Dataset entries
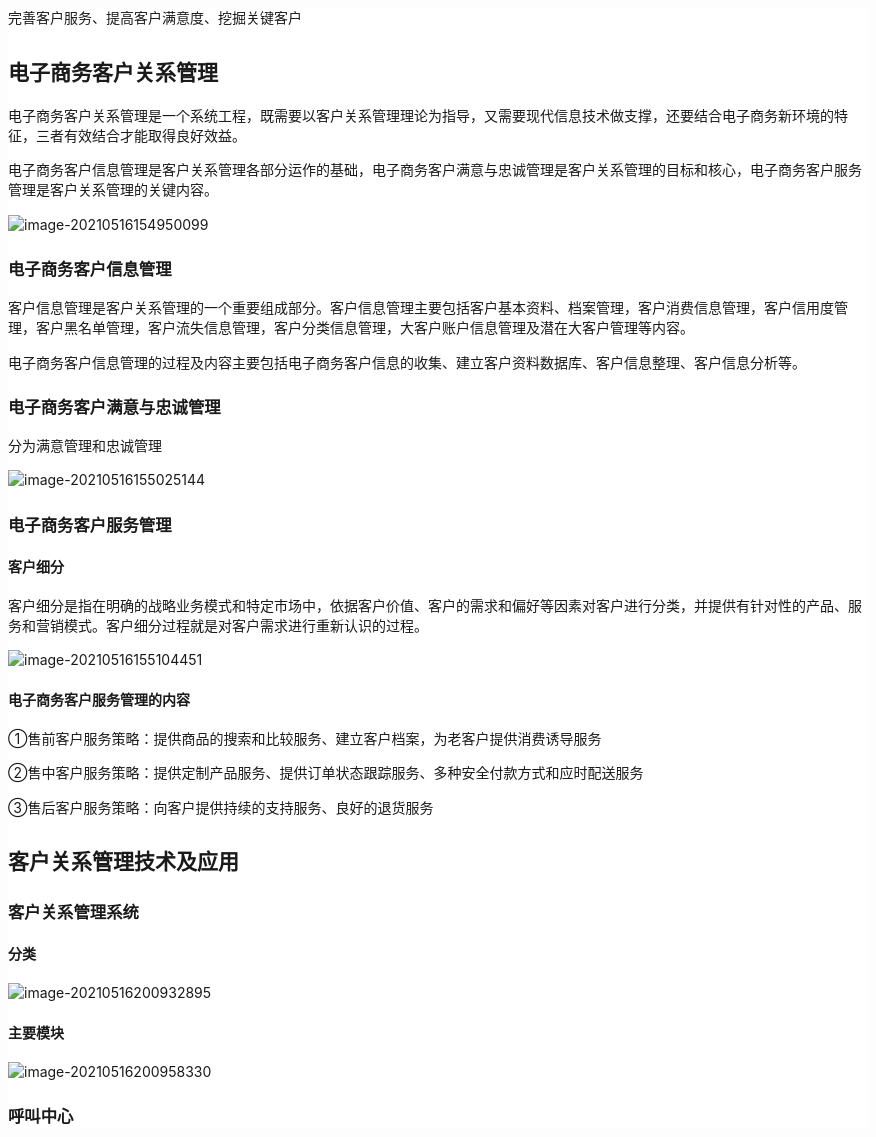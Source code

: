 完善客户服务、提高客户满意度、挖掘关键客户

## 电子商务客户关系管理

电子商务客户关系管理是一个系统工程，既需要以客户关系管理理论为指导，又需要现代信息技术做支撑，还要结合电子商务新环境的特征，三者有效结合才能取得良好效益。

​    电子商务客户信息管理是客户关系管理各部分运作的基础，电子商务客户满意与忠诚管理是客户关系管理的目标和核心，电子商务客户服务管理是客户关系管理的关键内容。

![image-20210516154950099](C:\Users\BUPT-longgui\AppData\Roaming\Typora\typora-user-images\image-20210516154950099.png)

### 电子商务客户信息管理

客户信息管理是客户关系管理的一个重要组成部分。客户信息管理主要包括客户基本资料、档案管理，客户消费信息管理，客户信用度管理，客户黑名单管理，客户流失信息管理，客户分类信息管理，大客户账户信息管理及潜在大客户管理等内容。

电子商务客户信息管理的过程及内容主要包括电子商务客户信息的收集、建立客户资料数据库、客户信息整理、客户信息分析等。

### 电子商务客户满意与忠诚管理

分为满意管理和忠诚管理

![image-20210516155025144](C:\Users\BUPT-longgui\AppData\Roaming\Typora\typora-user-images\image-20210516155025144.png)

### 电子商务客户服务管理

#### 客户细分

客户细分是指在明确的战略业务模式和特定市场中，依据客户价值、客户的需求和偏好等因素对客户进行分类，并提供有针对性的产品、服务和营销模式。客户细分过程就是对客户需求进行重新认识的过程。

![image-20210516155104451](C:\Users\BUPT-longgui\AppData\Roaming\Typora\typora-user-images\image-20210516155104451.png)

#### 电子商务客户服务管理的内容

①售前客户服务策略：提供商品的搜索和比较服务、建立客户档案，为老客户提供消费诱导服务

②售中客户服务策略：提供定制产品服务、提供订单状态跟踪服务、多种安全付款方式和应时配送服务

③售后客户服务策略：向客户提供持续的支持服务、良好的退货服务

## 客户关系管理技术及应用

### 客户关系管理系统

#### 分类

![image-20210516200932895](C:\Users\BUPT-longgui\AppData\Roaming\Typora\typora-user-images\image-20210516200932895.png)

#### 主要模块

![image-20210516200958330](C:\Users\BUPT-longgui\AppData\Roaming\Typora\typora-user-images\image-20210516200958330.png)



### 呼叫中心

_What the task asks_:
Each record should be written out again exactly, though without its pictures.

_Answer for the task_:
Source code

: 完善客户服务、提高客户满意度、挖掘关键客户

## 电子商务客户关系管理

电子商务客户关系管理是一个系统工程，既需要以客户关系管理理论为指导，又需要现代信息技术做支撑，还要结合电子商务新环境的特征，三者有效结合才能取得良好效益。

​    电子商务客户信息管理是客户关系管理各部分运作的基础，电子商务客户满意与忠诚管理是客户关系管理的目标和核心，电子商务客户服务管理是客户关系管理的关键内容。

![image-20210516154950099](C:\Users\BUPT-longgui\AppData\Roaming\Typora\typora-user-images\image-20210516154950099.png)

### 电子商务客户信息管理

客户信息管理是客户关系管理的一个重要组成部分。客户信息管理主要包括客户基本资料、档案管理，客户消费信息管理，客户信用度管理，客户黑名单管理，客户流失信息管理，客户分类信息管理，大客户账户信息管理及潜在大客户管理等内容。

电子商务客户信息管理的过程及内容主要包括电子商务客户信息的收集、建立客户资料数据库、客户信息整理、客户信息分析等。

### 电子商务客户满意与忠诚管理

分为满意管理和忠诚管理

![image-20210516155025144](C:\Users\BUPT-longgui\AppData\Roaming\Typora\typora-user-images\image-20210516155025144.png)

### 电子商务客户服务管理

#### 客户细分

客户细分是指在明确的战略业务模式和特定市场中，依据客户价值、客户的需求和偏好等因素对客户进行分类，并提供有针对性的产品、服务和营销模式。客户细分过程就是对客户需求进行重新认识的过程。

![image-20210516155104451](C:\Users\BUPT-longgui\AppData\Roaming\Typora\typora-user-images\image-20210516155104451.png)

#### 电子商务客户服务管理的内容

①售前客户服务策略：提供商品的搜索和比较服务、建立客户档案，为老客户提供消费诱导服务

②售中客户服务策略：提供定制产品服务、提供订单状态跟踪服务、多种安全付款方式和应时配送服务

③售后客户服务策略：向客户提供持续的支持服务、良好的退货服务

## 客户关系管理技术及应用

### 客户关系管理系统

#### 分类

![image-20210516200932895](C:\Users\BUPT-longgui\AppData\Roaming\Typora\typora-user-images\image-20210516200932895.png)

#### 主要模块

![image-20210516200958330](C:\Users\BUPT-longgui\AppData\Roaming\Typora\typora-user-images\image-20210516200958330.png)



### 呼叫中心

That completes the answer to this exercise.